Donal Cameron is being raised by his grandmother, the cook at the legendary Double W ranch in Ivan Doig’s beloved Two Medicine Country of the Montana Rockies, a landscape that gives full rein to an eleven-year-old’s imagination. But when Gram has to have surgery for “female trouble” in the summer of 1951, all she can think to do is to ship Donal off to her sister in faraway Manitowoc, Wisconsin. There Donal is in for a rude surprise: Aunt Kate–bossy, opinionated, argumentative, and tyrannical—is nothing like her sister. She henpecks her good-natured husband, Herman the German, and Donal can’t seem to get on her good side either. After one contretemps too many, Kate packs him back to the authorities in Montana on the next Greyhound. But as it turns out, Donal isn’t traveling solo: Herman the German has decided to fly the coop with him. In the immortal American tradition, the pair light out for the territory together, meeting a classic Doigian ensemble of characters and having rollicking misadventures along the way.

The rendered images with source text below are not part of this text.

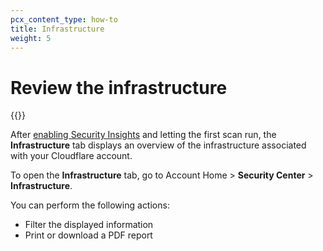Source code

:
 ```yaml
---
pcx_content_type: how-to
title: Infrastructure
weight: 5
---
```


# Review the infrastructure

{{<render file="_temporary-disable.md" productFolder="security-center" withParameters="Infrastructure">}}

After [enabling Security Insights](/security-center/get-started/) and letting the first scan run, the **Infrastructure** tab displays an overview of the infrastructure associated with your Cloudflare account.

To open the **Infrastructure** tab, go to Account Home > **Security Center** > **Infrastructure**.

You can perform the following actions:

- Filter the displayed information
- Print or download a PDF report

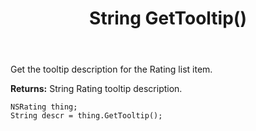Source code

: ﻿---
uid: crmscript_ref_NSRating_GetTooltip
title: String GetTooltip()
intellisense: NSRating.GetTooltip
keywords: NSRating, GetTooltip
so.topic: reference
---

Get the tooltip description for the Rating list item.

**Returns:** String Rating tooltip description.

```crmscript
NSRating thing;
String descr = thing.GetTooltip();
```


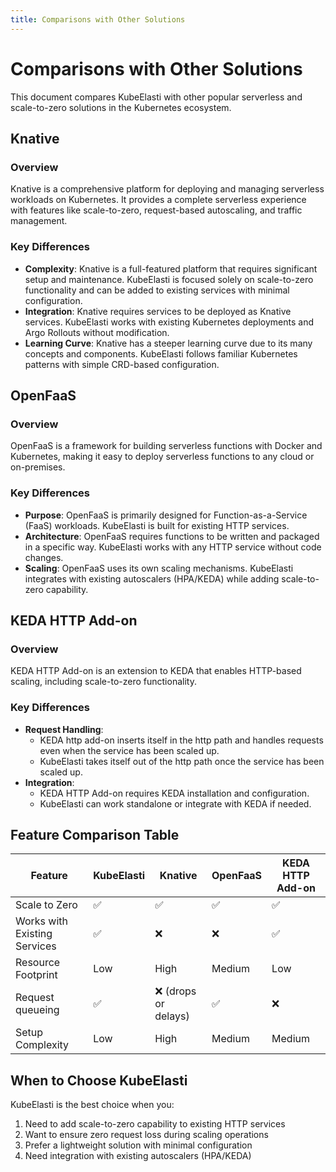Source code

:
 ```yaml
---
title: Comparisons with Other Solutions
---
```


# Comparisons with Other Solutions

This document compares KubeElasti with other popular serverless and scale-to-zero solutions in the Kubernetes ecosystem.

## Knative

### Overview
Knative is a comprehensive platform for deploying and managing serverless workloads on Kubernetes. It provides a complete serverless experience with features like scale-to-zero, request-based autoscaling, and traffic management.

### Key Differences
- **Complexity**: Knative is a full-featured platform that requires significant setup and maintenance. KubeElasti is focused solely on scale-to-zero functionality and can be added to existing services with minimal configuration.
- **Integration**: Knative requires services to be deployed as Knative services. KubeElasti works with existing Kubernetes deployments and Argo Rollouts without modification.
- **Learning Curve**: Knative has a steeper learning curve due to its many concepts and components. KubeElasti follows familiar Kubernetes patterns with simple CRD-based configuration.

## OpenFaaS

### Overview
OpenFaaS is a framework for building serverless functions with Docker and Kubernetes, making it easy to deploy serverless functions to any cloud or on-premises.

### Key Differences
- **Purpose**: OpenFaaS is primarily designed for Function-as-a-Service (FaaS) workloads. KubeElasti is built for existing HTTP services.
- **Architecture**: OpenFaaS requires functions to be written and packaged in a specific way. KubeElasti works with any HTTP service without code changes.
- **Scaling**: OpenFaaS uses its own scaling mechanisms. KubeElasti integrates with existing autoscalers (HPA/KEDA) while adding scale-to-zero capability.

## KEDA HTTP Add-on

### Overview
KEDA HTTP Add-on is an extension to KEDA that enables HTTP-based scaling, including scale-to-zero functionality.

### Key Differences
- **Request Handling**: 
  - KEDA http add-on inserts itself in the http path and handles requests even when the service has been scaled up.
  - KubeElasti takes itself out of the http path once the service has been scaled up.
- **Integration**:
  - KEDA HTTP Add-on requires KEDA installation and configuration.
  - KubeElasti can work standalone or integrate with KEDA if needed.

## Feature Comparison Table

| Feature | KubeElasti | Knative | OpenFaaS | KEDA HTTP Add-on |
|---------|---------|----------|-----------|------------------|
| Scale to Zero | ✅ | ✅ | ✅ | ✅ |
| Works with Existing Services | ✅ | ❌ | ❌ | ✅ |
| Resource Footprint | Low | High | Medium | Low |
| Request queueing	| ✅	| ❌ (drops or delays)	| ✅	| ❌	
| Setup Complexity | Low | High | Medium | Medium |

## When to Choose KubeElasti

KubeElasti is the best choice when you:
1. Need to add scale-to-zero capability to existing HTTP services
2. Want to ensure zero request loss during scaling operations
3. Prefer a lightweight solution with minimal configuration
4. Need integration with existing autoscalers (HPA/KEDA)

Charming, wise, and slyly funny, Last Bus to Wisdom is a last sweet gift from a writer whose books have bestowed untold pleasure on countless readers.
PUBLISHERS WEEKLY
The pleasures of reading Doig's final novel (he died in April 2015) are bittersweet. His familiar themes are here: love for his native Montana, and his astute observation of and admiration for the tough homesteaders and ranchers who eke out a hardscrabble living. The Double W ranch is once again a backdrop, but much of the action takes place in other western locations, as 11-year-old narrator Donal Cameron (a thinly disguised, youthful Doig) travels to Manitouwoc, Wisc., to stay with a distant relative while his grandmother (who is his guardian; Donal is an orphan) undergoes surgery. Donal is an independent kid, but he's also an adolescent with anxieties and an overactive imagination, propelling him headlong into scrapes. What was to be a simple trip morphs into a picaresque odyssey in which Donal goes on the lam with a man called Herman the German, who has secrets he must hide. Funny, suspenseful, and nostalgic, this is a rollicking tale set during the summer of 1951 as a "dog bus" (aka Greyhound) transports the duo to the legendary Crow Fair ("the tribal heart of the Indian world"), Yellowstone, Butte, and places in between. En route, Donal encounters con artists and scalawags who cheat and steal, and benevolent people hobos and others who offer hope and shelter. Characters introduced early on turn up again later, and when time Donal and Herman squeeze onto the derelict last bus to the town of Wisdom, Mont., where they will work harvesting hay, their travails lead to a happy ending. Though this book lacks the deeper resonance of Doig's previous novels, such as Dancing at the Rascal Fair and his classic nonfiction memoir, This House of Sky, it's nonetheless a heartwarming, memorable story.